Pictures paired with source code
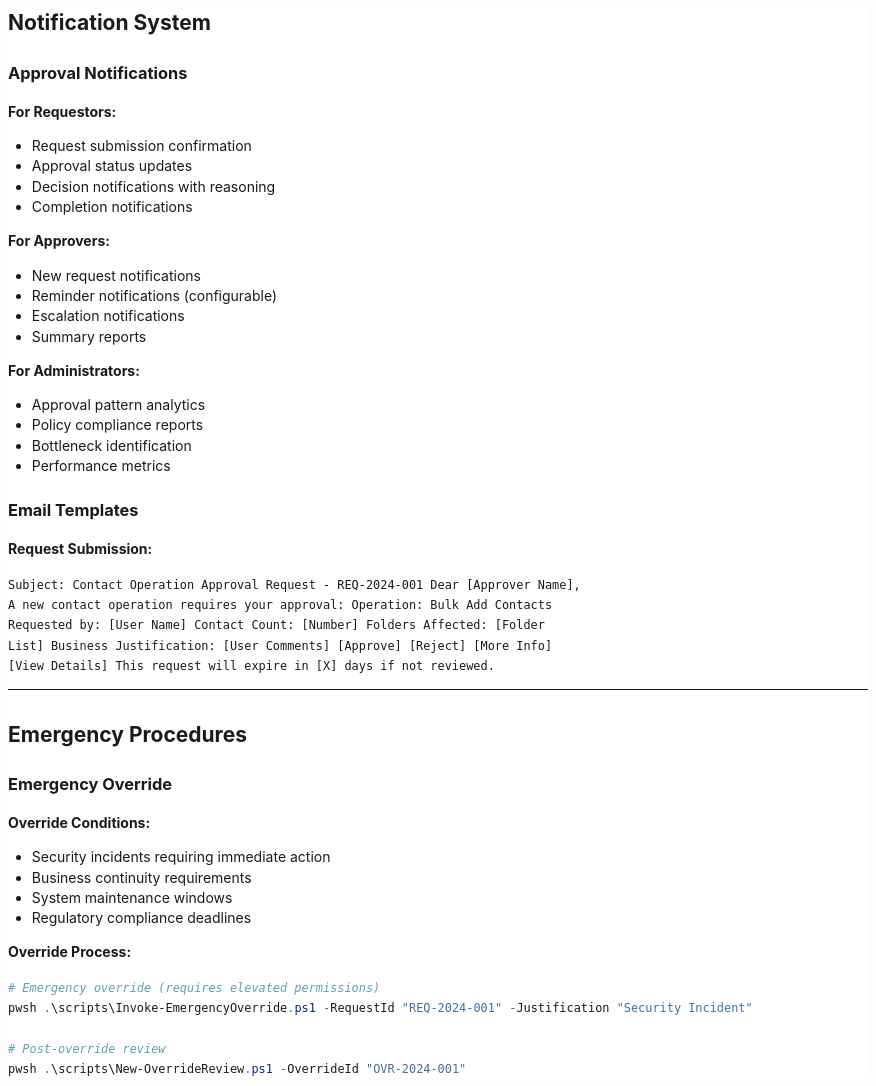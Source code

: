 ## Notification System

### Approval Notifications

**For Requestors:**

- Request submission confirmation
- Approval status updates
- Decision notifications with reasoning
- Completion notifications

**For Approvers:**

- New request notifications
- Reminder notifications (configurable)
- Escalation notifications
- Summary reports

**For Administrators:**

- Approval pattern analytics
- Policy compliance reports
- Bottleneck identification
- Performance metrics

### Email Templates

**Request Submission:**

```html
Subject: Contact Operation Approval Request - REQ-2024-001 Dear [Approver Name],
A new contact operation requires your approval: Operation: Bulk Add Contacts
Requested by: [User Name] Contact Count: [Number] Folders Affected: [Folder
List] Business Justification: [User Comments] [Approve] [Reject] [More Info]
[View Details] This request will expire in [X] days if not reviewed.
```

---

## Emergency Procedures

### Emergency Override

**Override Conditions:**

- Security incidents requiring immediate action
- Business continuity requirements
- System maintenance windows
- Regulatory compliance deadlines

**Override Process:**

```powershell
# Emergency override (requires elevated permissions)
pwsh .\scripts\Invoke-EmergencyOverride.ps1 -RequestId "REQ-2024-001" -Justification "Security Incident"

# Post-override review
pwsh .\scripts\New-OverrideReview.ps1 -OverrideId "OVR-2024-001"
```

▶ [Work request]
Go back to the entries above and restate word for word every line from the first through the one that contains "- Reminder notifications (configurable)", leaving the pictures behind.

▶ [Response to the task]
Source code

: ## Notification System

### Approval Notifications

**For Requestors:**

- Request submission confirmation
- Approval status updates
- Decision notifications with reasoning
- Completion notifications

**For Approvers:**

- New request notifications
- Reminder notifications (configurable)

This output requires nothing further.